The next time another interaction like this pops up, I’m going to tell myself to be ok with the bumbling fool act because what could I actually say back that would make me (or them) feel better? Instead of racking my brain for a come-back, I’ll give a quick smile, a small nod, and I’ll remember what I’ve been told so many times before and always point out to my students: “You never really understand a person until you consider things from his point of view…until you climb into his skin and walk around in it.” (Thank you, Harper Lee) This thought works two-fold because it’s a reminder for me to think about others’ lives and walk in their shoes, but it also shows hope that someone will do the same for me (along with the rest of the frazzled moms out there). Kids are going to have bad days and act crazy. I am going to have bad days and act crazy. That is nothin’ but the truth.

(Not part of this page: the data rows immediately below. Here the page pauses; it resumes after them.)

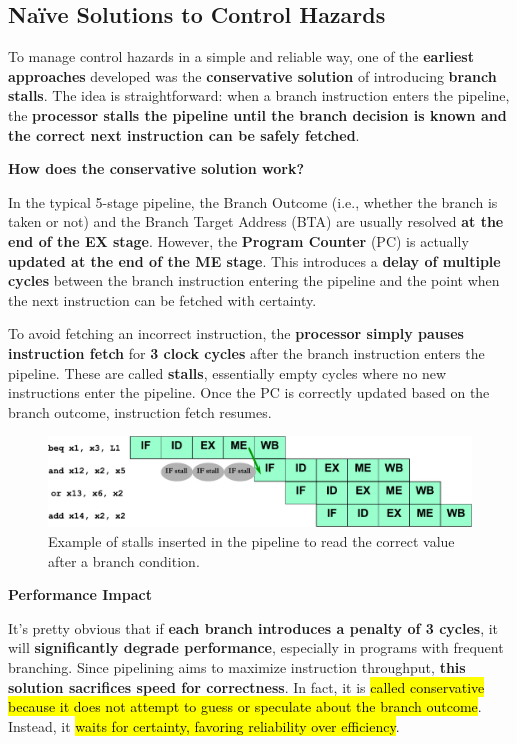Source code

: \subsection{Naïve Solutions to Control Hazards}

To manage control hazards in a simple and reliable way, one of the \textbf{earliest approaches} developed was the \textbf{conservative solution} of introducing \textbf{branch stalls}. The idea is straightforward: when a branch instruction enters the pipeline, the \textbf{processor stalls the pipeline until the branch decision is known and the correct next instruction can be safely fetched}.

\highspace
\begin{flushleft}
    \textcolor{Green3}{ \textbf{How does the conservative solution work?}}
\end{flushleft}
In the typical 5-stage pipeline, the Branch Outcome (i.e., whether the branch is taken or not) and the Branch Target Address (BTA) are usually resolved \textbf{at the end of the EX stage}. However, the \textbf{Program Counter} (PC) is actually \textbf{updated at the end of the ME stage}. This introduces a \textbf{delay of multiple cycles} between the branch instruction entering the pipeline and the point when the next instruction can be fetched with certainty.

\highspace
To avoid fetching an incorrect instruction, the \textcolor{Red2}{\textbf{processor simply pauses instruction fetch}} for \textcolor{Red2}{\textbf{3 clock cycles}} after the branch instruction enters the pipeline. These are called \textbf{stalls}, essentially empty cycles where no new instructions enter the pipeline. Once the PC is correctly updated based on the branch outcome, instruction fetch resumes.

\begin{figure}[!htp]
    \centering
    \includegraphics[width=\textwidth]{img/conservative-solution-control-hazards.pdf}
    \caption{Example of stalls inserted in the pipeline to read the correct value after a branch condition.}
\end{figure}

\begin{flushleft}
    \textcolor{Red2}{ \textbf{Performance Impact}}
\end{flushleft}
It's pretty obvious that if \textbf{each branch introduces a penalty of 3 cycles}, it will \textbf{significantly degrade performance}, especially in programs with frequent branching. Since pipelining aims to maximize instruction throughput, \textbf{this solution sacrifices speed for correctness}. In fact, it is \hl{called conservative because it does not attempt to guess or speculate about the branch outcome}. Instead, it \hl{waits for certainty, favoring reliability over efficiency}.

Instead of putting each other down, let’s be more inclined to build each other up; we’re all in this together after all. If you see me this week, I’ll probably be the crazy (unshowered) lady in the grocery store with three kids hanging from my legs as they smash cookies into each others’ faces. (Thank you, Schnucks for those free cookies! Some days you are a life saver.) We will be a mess, but we will pass out smiles (and probably strep throat) to all of those out there just making their way with through the day like us.